Thursday, April 17, 2014
The Associated Press
BOSTON — Taking aim at what they call an abuse of the taxpayers' money, a growing number of states are blocking welfare recipients from spending their benefits on booze, cigarettes, lottery tickets, casino gambling, tattoos and strippers.
Lisa Crawford, an intern at JEVS Human Services, works a reception desk, Monday, July 16, 2012, in Philadelphia. States across the country are enacting welfare benefit restrictions that prohibit recipients from using their cash assistance at certain businesses and from buying items, like alcohol and lottery tickets. (AP Photo/Matt Rourke)
"If you're not abusing the program, then you should really have no problem with these reforms," said state Rep. Shaunna O'Connell, a Republican pushing for restrictions in Massachusetts.
While the crackdown has strong populist appeal in Democratic and GOP states alike in this era of tight budgets and tea party demands for fiscal discipline, advocates for the poor argue that the restrictions are based on stereotypes about people on welfare, and they say the notion of any widespread abuse is a myth. Most people on public assistance, they contend, are single mothers struggling just to get by.
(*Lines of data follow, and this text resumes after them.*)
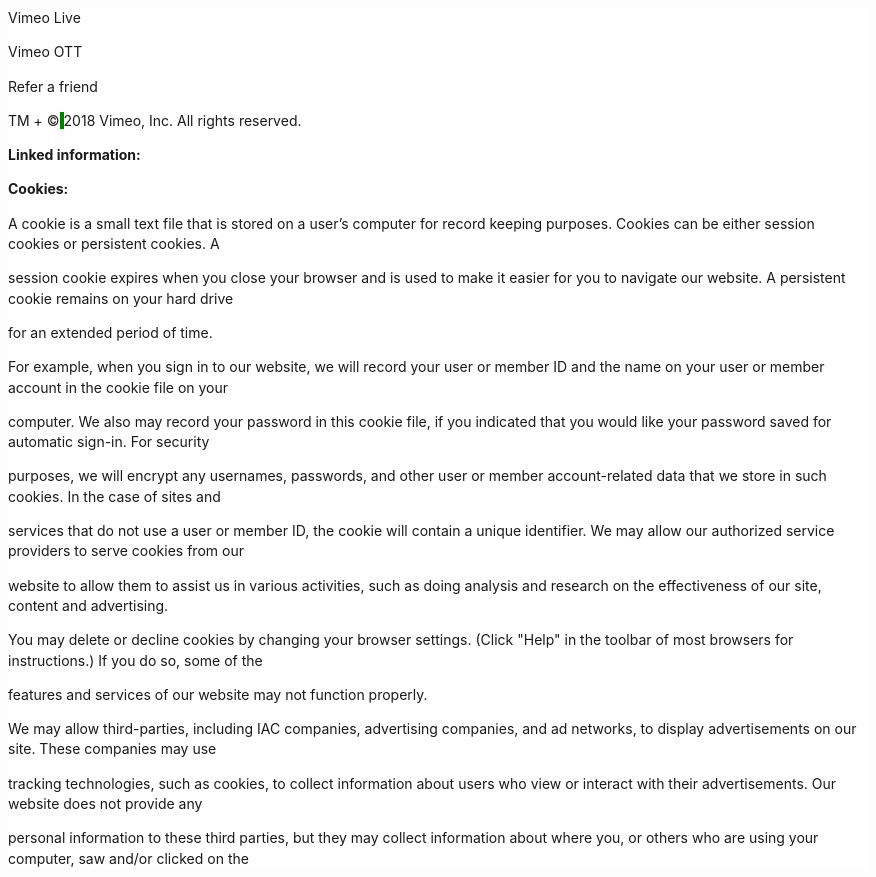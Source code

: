 
Vimeo Live


Vimeo OTT


Refer a friend



TM + </span>©<span style="background-color: green;"> </span>2018 Vimeo, Inc. All rights reserved.<span style="background-color: red;">


**Linked information:**


**Cookies:**


A cookie is a small text file that is stored on a user’s computer for record keeping purposes. Cookies can be either session cookies or persistent cookies. A


session cookie expires when you close your browser and is used to make it easier for you to navigate our website. A persistent cookie remains on your hard drive


for an extended period of time.


For example, when you sign in to our website, we will record your user or member ID and the name on your user or member account in the cookie file on your


computer. We also may record your password in this cookie file, if you indicated that you would like your password saved for automatic sign-in. For security


purposes, we will encrypt any usernames, passwords, and other user or member account-related data that we store in such cookies. In the case of sites and


services that do not use a user or member ID, the cookie will contain a unique identifier. We may allow our authorized service providers to serve cookies from our


website to allow them to assist us in various activities, such as doing analysis and research on the effectiveness of our site, content and advertising.


You may delete or decline cookies by changing your browser settings. (Click "Help" in the toolbar of most browsers for instructions.) If you do so, some of the


features and services of our website may not function properly.


We may allow third-parties, including IAC companies, advertising companies, and ad networks, to display advertisements on our site. These companies may use


tracking technologies, such as cookies, to collect information about users who view or interact with their advertisements. Our website does not provide any


personal information to these third parties, but they may collect information about where you, or others who are using your computer, saw and/or clicked on the
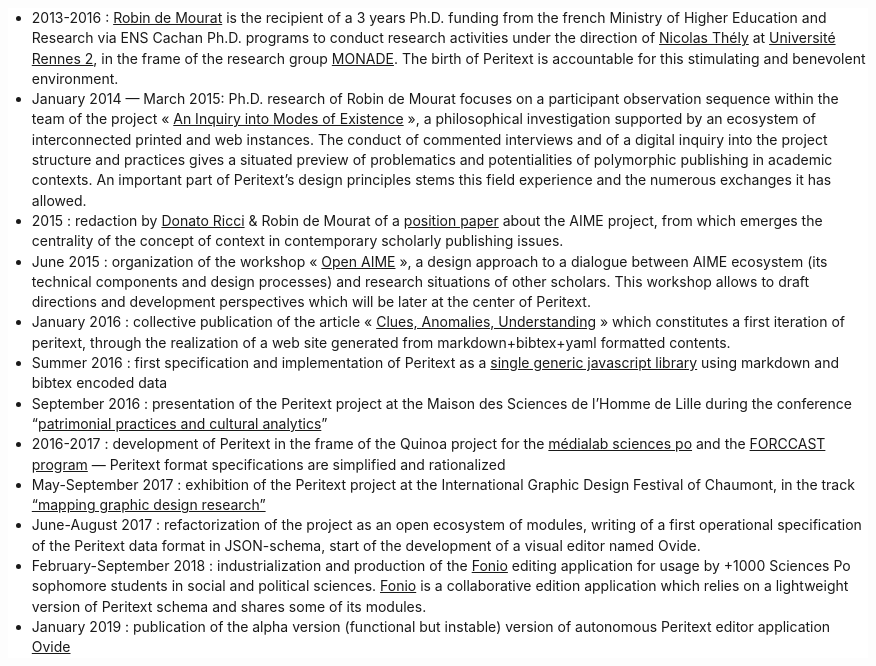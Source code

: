 *   2013-2016 : [Robin de Mourat](https://medialab.sciencespo.fr/people/robin-de-mourat/) is the recipient of a 3 years Ph.D. funding from the french Ministry of Higher Education and Research via ENS Cachan Ph.D. programs to conduct research activities under the direction of [Nicolas Thély](https://perso.univ-rennes2.fr/nicolas.thely) at [Université Rennes 2](https://www.univ-rennes2.fr/), in the frame of the research group [MONADE](https://www.mshb.fr/projets_mshb/monade/2289/). The birth of Peritext is accountable for this stimulating and benevolent environment.
*   January 2014 — March 2015: Ph.D. research of Robin de Mourat focuses on a participant observation sequence within the team of the project « [An Inquiry into Modes of Existence](http://modesofexistence.org/) », a philosophical investigation supported by an ecosystem of interconnected printed and web instances. The conduct of commented interviews and of a digital inquiry into the project structure and practices gives a situated preview of problematics and potentialities of polymorphic publishing in academic contexts. An important part of Peritext’s design principles stems this field experience and the numerous exchanges it has allowed.
*   2015 : redaction by [Donato Ricci](https://medialab.sciencespo.fr/people/donato-ricci/) & Robin de Mourat of a [position paper](https://www.researchgate.net/profile/Donato_Ricci2/publication/273440928_AIME_opening_the_context_of_a_Humanities_inquiry/links/55e08a8608aede0b572e82f8/AIME-opening-the-context-of-a-Humanities-inquiry.pdf) about the AIME project, from which emerges the centrality of the concept of context in contemporary scholarly publishing issues.
*   June 2015 : organization of the workshop « [Open AIME](http://modesofexistence.org/open-aime-workshop-11-12-june-paris/) », a design approach to a dialogue between AIME ecosystem (its technical components and design processes) and research situations of other scholars. This workshop allows to draft directions and development perspectives which will be later at the center of Peritext.
*   January 2016 : collective publication of the article « [Clues, Anomalies, Understanding](http://modesofexistence.org/anomalies/) » which constitutes a first iteration of peritext, through the realization of a web site generated from markdown+bibtex+yaml formatted contents.
*   Summer 2016 : first specification and implementation of Peritext as a [single generic javascript library](https://github.com/peritext/peritext-old) using markdown and bibtex encoded data
*   September 2016 : presentation of the Peritext project at the Maison des Sciences de l’Homme de Lille during the conference “[patrimonial practices and cultural analytics](https://www.meshs.fr/page/culturala160907170534)”
*   2016-2017 : development of Peritext in the frame of the Quinoa project for the [médialab sciences po](https://medialab.sciencespo.fr/fr/) and the [FORCCAST program](http://controverses.org/) — Peritext format specifications are simplified and rationalized
*   May-September 2017 : exhibition of the Peritext project at the International Graphic Design Festival of Chaumont, in the track [“mapping graphic design research”](http://www.ensa-nancy.fr/actualites/expositions/intra-muros-namima/cartographie-de-recherche-design-graphique.html)
*   June-August 2017 : refactorization of the project as an open ecosystem of modules, writing of a first operational specification of the Peritext data format in JSON-schema, start of the development of a visual editor named Ovide.
*   February-September 2018 : industrialization and production of the [Fonio](https://github.com/medialab/fonio/) editing application for usage by +1000 Sciences Po sophomore students in social and political sciences. [Fonio](https://github.com/medialab/fonio/) is a collaborative edition application which relies on a lightweight version of Peritext schema and shares some of its modules.
*   January 2019 : publication of the alpha version (functional but instable) version of autonomous Peritext editor application [Ovide](https://peritext.github.io/ovide)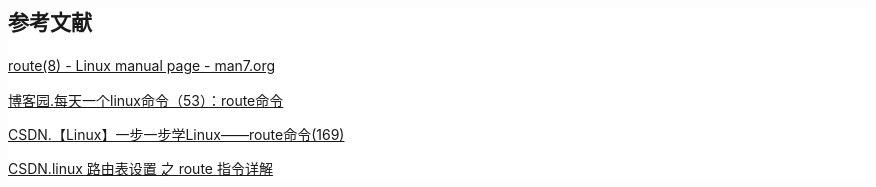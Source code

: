 ## 参考文献
[route(8)  - Linux manual page - man7.org](http://www.man7.org/linux/man-pages/man8/route.8.html)

[博客园.每天一个linux命令（53）：route命令](https://www.cnblogs.com/peida/archive/2013/03/05/2943698.html)

[CSDN.【Linux】一步一步学Linux——route命令(169)](https://blog.csdn.net/dengjin20104042056/article/details/100008525)

[CSDN.linux 路由表设置 之 route 指令详解](https://blog.csdn.net/chenlycly/article/details/52141854)

<Vssue title="route" />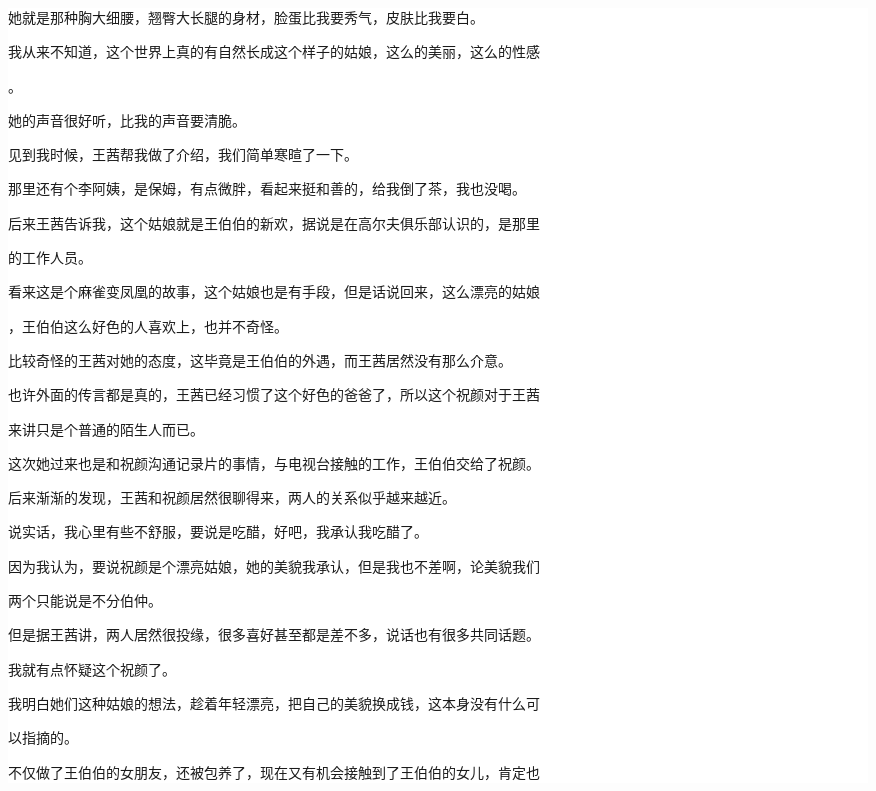 她就是那种胸大细腰，翘臀大长腿的身材，脸蛋比我要秀气，皮肤比我要白。



我从来不知道，这个世界上真的有自然长成这个样子的姑娘，这么的美丽，这么的性感

。

她的声音很好听，比我的声音要清脆。

见到我时候，王茜帮我做了介绍，我们简单寒暄了一下。



那里还有个李阿姨，是保姆，有点微胖，看起来挺和善的，给我倒了茶，我也没喝。





后来王茜告诉我，这个姑娘就是王伯伯的新欢，据说是在高尔夫俱乐部认识的，是那里

的工作人员。



看来这是个麻雀变凤凰的故事，这个姑娘也是有手段，但是话说回来，这么漂亮的姑娘

，王伯伯这么好色的人喜欢上，也并不奇怪。



比较奇怪的王茜对她的态度，这毕竟是王伯伯的外遇，而王茜居然没有那么介意。



也许外面的传言都是真的，王茜已经习惯了这个好色的爸爸了，所以这个祝颜对于王茜

来讲只是个普通的陌生人而已。



这次她过来也是和祝颜沟通记录片的事情，与电视台接触的工作，王伯伯交给了祝颜。



后来渐渐的发现，王茜和祝颜居然很聊得来，两人的关系似乎越来越近。

说实话，我心里有些不舒服，要说是吃醋，好吧，我承认我吃醋了。



因为我认为，要说祝颜是个漂亮姑娘，她的美貌我承认，但是我也不差啊，论美貌我们

两个只能说是不分伯仲。



但是据王茜讲，两人居然很投缘，很多喜好甚至都是差不多，说话也有很多共同话题。



我就有点怀疑这个祝颜了。



我明白她们这种姑娘的想法，趁着年轻漂亮，把自己的美貌换成钱，这本身没有什么可

以指摘的。



不仅做了王伯伯的女朋友，还被包养了，现在又有机会接触到了王伯伯的女儿，肯定也
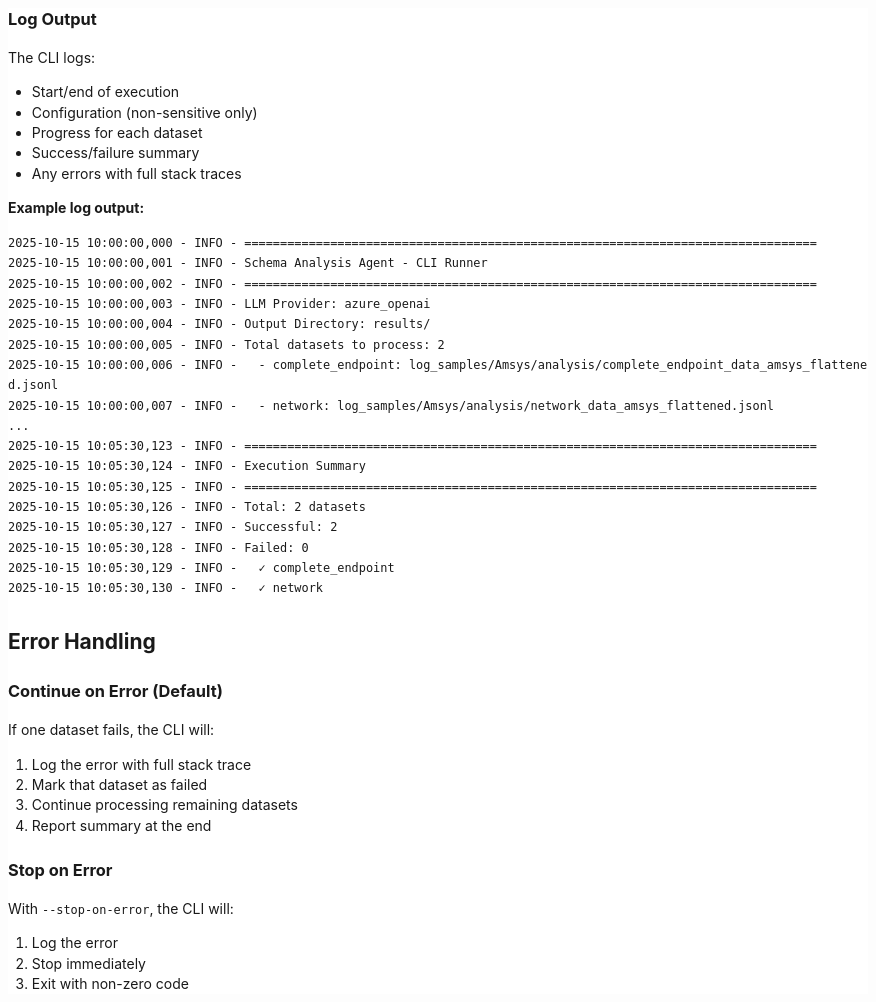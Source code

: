 ### Log Output

The CLI logs:
- Start/end of execution
- Configuration (non-sensitive only)
- Progress for each dataset
- Success/failure summary
- Any errors with full stack traces

**Example log output:**
```
2025-10-15 10:00:00,000 - INFO - ================================================================================
2025-10-15 10:00:00,001 - INFO - Schema Analysis Agent - CLI Runner
2025-10-15 10:00:00,002 - INFO - ================================================================================
2025-10-15 10:00:00,003 - INFO - LLM Provider: azure_openai
2025-10-15 10:00:00,004 - INFO - Output Directory: results/
2025-10-15 10:00:00,005 - INFO - Total datasets to process: 2
2025-10-15 10:00:00,006 - INFO -   - complete_endpoint: log_samples/Amsys/analysis/complete_endpoint_data_amsys_flattened.jsonl
2025-10-15 10:00:00,007 - INFO -   - network: log_samples/Amsys/analysis/network_data_amsys_flattened.jsonl
...
2025-10-15 10:05:30,123 - INFO - ================================================================================
2025-10-15 10:05:30,124 - INFO - Execution Summary
2025-10-15 10:05:30,125 - INFO - ================================================================================
2025-10-15 10:05:30,126 - INFO - Total: 2 datasets
2025-10-15 10:05:30,127 - INFO - Successful: 2
2025-10-15 10:05:30,128 - INFO - Failed: 0
2025-10-15 10:05:30,129 - INFO -   ✓ complete_endpoint
2025-10-15 10:05:30,130 - INFO -   ✓ network
```

## Error Handling

### Continue on Error (Default)

If one dataset fails, the CLI will:
1. Log the error with full stack trace
2. Mark that dataset as failed
3. Continue processing remaining datasets
4. Report summary at the end

### Stop on Error

With `--stop-on-error`, the CLI will:
1. Log the error
2. Stop immediately
3. Exit with non-zero code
The movement has been spurred in part by Congress. Under legislation signed by President Barack Obama in February to extend a payroll tax cut and unemployment benefits, welfare recipients are barred from using their cash assistance in strip clubs, casinos and liquor stores. States must change their own laws to conform by 2014.
From Arizona to Maine, states have been going even further on their own, adopting or considering legislation to block the use of benefits for other items deemed frivolous. Among them: porn, cruises and psychic readings.
In the past 12 years, at least 10 states passed laws restricting welfare purchases, three of them this year, while at least 14 others are proposing similar legislation, according to the National Conference of State Legislatures.
Around 4.4 million people received about $30 billion in cash assistance in fiscal year 2011 through the federal-state welfare program known as Temporary Assistance for Needy Families. States set their own eligibility requirements. (An estimated 44.7 million people received food stamps, and that program has long barred people from using their benefits to buy anything other than certain foods.)
Welfare recipients are issued their benefits via Electronic Benefit Transfer, or EBT, cards, which can be used like debit cards to buy things or to withdraw cash from ATMs. Some states have barred the use of the cards to buy certain prohibited products; others have banned cash purchases of such items, too.
But cash transactions are all but impossible to police. To make it more difficult for welfare recipients to withdraw cash and spend it on banned items, states such as California and Washington have reprogrammed ATMs inside certain businesses to automatically reject welfare benefit cards.
Depending on the state, welfare recipients who violate the rules can face jail time, the loss of their benefits and fines ranging from $25 in Washington to $2,000 in Maine. Merchants can be fined or lose their business licenses. Some of the states that have joined the trend say they have no figures yet on violations.
Supporters of the stricter laws have seized on media investigations that have uncovered potential abuses.
California, for example, enacted laws to prohibit ATM withdrawals at liquor stores, strip clubs and gambling establishments following a 2010 investigation by the Los Angeles Times that found that $1.8 million in welfare benefits had been taken out of cash machines at California casinos over an eight-month period.
But Elizabeth Lower-Basch, a policy analyst for the Center for Law and Social Policy, a Washington-based nonprofit organization, said the regulations reflect "people's preconceived notions and stereotypes of low-income people." She said poor people have hardly any money left over for things like alcohol or tattoos after they pay for necessities.